Tutto questo per rendere l’idea del fatto, se ce ne fosse bisogno, che stiamo per percorrere la storia di uno dei piu’ grandi personaggi dell’intera storia della pallacanestro italiana:

Carlton Ettore Francesco Myers

 

Nato a Londra, dove i suoi genitori lavoravano, il 30 Marzo 1971, Carlton si sposto’ in Italia, precisamente a Rimini, all’eta’ di 10 anni.

Fino a quando non si avvicino’ alla maggiore eta’, nessuno ancora aveva realizzato di trovarsi in presenza di una potenziale futura stella nel panorama cestistico nostrano.

Figlio di un musicista (il padre, giamaicano, suonava il sassofono), sembrava che quello che poi sarebbe diventato un pilastro del movimento italiano fosse destinato a seguire le orme paterne, dedicandosi principalmente a suonare, pur avendo pero’ scelto uno strumento diverso: il flauto.
Col passare del tempo pero’, fortunatamente per tutti noi, gradualmente il flauto ebbe la peggio e ad esso fu preferita la palla a spicchi: Carlton lascio’ la scuola di musica per dedicarsi a tempo pieno allo sport e gioco’ nelle file della Marr Rimini, nella seconda serie nostrana, a partire dal 1988.

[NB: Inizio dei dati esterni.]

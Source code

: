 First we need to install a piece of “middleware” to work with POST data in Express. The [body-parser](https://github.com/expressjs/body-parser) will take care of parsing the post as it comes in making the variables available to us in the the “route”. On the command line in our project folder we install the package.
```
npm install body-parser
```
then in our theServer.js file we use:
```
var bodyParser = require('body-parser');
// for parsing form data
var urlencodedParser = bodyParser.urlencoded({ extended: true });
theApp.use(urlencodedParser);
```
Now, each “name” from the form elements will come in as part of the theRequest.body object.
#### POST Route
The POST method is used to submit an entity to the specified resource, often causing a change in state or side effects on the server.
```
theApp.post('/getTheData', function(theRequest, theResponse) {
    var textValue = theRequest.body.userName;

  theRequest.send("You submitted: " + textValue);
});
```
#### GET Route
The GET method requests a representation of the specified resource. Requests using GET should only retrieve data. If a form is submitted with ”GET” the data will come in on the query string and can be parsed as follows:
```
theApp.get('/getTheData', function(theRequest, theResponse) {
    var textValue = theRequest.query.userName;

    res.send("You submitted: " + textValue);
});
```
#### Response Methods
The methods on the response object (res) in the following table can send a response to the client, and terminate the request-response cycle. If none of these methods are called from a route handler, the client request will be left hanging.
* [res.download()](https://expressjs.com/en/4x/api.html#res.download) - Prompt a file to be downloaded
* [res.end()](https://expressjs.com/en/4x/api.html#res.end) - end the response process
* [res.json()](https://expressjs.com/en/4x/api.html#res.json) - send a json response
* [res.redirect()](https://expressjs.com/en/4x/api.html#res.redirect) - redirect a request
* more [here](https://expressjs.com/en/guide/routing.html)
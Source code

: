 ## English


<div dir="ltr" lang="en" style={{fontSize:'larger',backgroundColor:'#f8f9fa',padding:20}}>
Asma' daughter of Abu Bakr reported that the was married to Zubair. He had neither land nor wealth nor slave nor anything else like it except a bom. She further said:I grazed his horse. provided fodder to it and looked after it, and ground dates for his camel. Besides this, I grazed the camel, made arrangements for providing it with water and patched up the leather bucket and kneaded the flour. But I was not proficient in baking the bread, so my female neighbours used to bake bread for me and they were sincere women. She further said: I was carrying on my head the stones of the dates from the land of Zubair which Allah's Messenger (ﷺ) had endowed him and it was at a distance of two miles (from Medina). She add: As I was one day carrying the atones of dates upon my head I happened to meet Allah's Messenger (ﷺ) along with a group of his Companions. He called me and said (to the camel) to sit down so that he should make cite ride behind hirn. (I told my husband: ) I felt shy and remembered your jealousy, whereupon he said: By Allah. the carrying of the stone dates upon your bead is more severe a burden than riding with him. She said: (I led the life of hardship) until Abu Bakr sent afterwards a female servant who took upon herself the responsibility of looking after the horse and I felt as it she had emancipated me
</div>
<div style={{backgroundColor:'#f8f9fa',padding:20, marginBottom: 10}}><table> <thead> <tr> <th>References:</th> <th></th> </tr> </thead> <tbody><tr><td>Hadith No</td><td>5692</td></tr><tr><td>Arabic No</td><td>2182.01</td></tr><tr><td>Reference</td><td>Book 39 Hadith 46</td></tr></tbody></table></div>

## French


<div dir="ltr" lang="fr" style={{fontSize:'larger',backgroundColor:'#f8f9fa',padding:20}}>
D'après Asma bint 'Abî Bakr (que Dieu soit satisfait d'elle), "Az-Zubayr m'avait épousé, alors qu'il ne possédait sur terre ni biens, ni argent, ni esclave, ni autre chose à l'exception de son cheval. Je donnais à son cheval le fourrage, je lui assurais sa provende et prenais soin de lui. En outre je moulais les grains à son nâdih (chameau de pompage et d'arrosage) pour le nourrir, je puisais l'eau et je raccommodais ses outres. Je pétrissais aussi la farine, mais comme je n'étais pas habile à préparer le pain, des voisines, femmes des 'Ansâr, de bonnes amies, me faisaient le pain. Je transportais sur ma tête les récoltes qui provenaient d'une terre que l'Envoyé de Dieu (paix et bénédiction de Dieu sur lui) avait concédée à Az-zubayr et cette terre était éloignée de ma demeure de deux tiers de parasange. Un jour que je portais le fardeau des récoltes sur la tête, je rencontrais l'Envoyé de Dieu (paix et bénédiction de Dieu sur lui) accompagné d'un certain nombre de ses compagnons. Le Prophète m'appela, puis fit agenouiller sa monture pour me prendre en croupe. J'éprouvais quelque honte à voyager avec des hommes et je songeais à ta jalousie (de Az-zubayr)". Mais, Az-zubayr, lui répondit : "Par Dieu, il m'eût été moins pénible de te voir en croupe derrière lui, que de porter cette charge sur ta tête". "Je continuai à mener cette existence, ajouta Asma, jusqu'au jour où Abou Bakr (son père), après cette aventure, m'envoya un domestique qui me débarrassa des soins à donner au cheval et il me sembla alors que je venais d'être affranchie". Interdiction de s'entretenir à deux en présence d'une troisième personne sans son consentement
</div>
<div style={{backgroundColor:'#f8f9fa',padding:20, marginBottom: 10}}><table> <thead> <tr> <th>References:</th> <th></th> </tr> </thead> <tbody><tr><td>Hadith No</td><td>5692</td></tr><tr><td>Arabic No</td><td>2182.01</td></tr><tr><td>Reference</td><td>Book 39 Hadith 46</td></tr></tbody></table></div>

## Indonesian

Dopo due annate interlocutorie e di ambientamento, Myers esplose nel 1991-1992, con una media punti salita di ben 20.9 punti (da 5.9 a 26.8!) in una sola stagione, e mostrando l’abilita’ di fare bottino non solo a referto, ma anche negli scout reports, dove non capitava di rado che fosse anche tra i primi a rivello di rimbalzi portati a casa o di assist smazzati.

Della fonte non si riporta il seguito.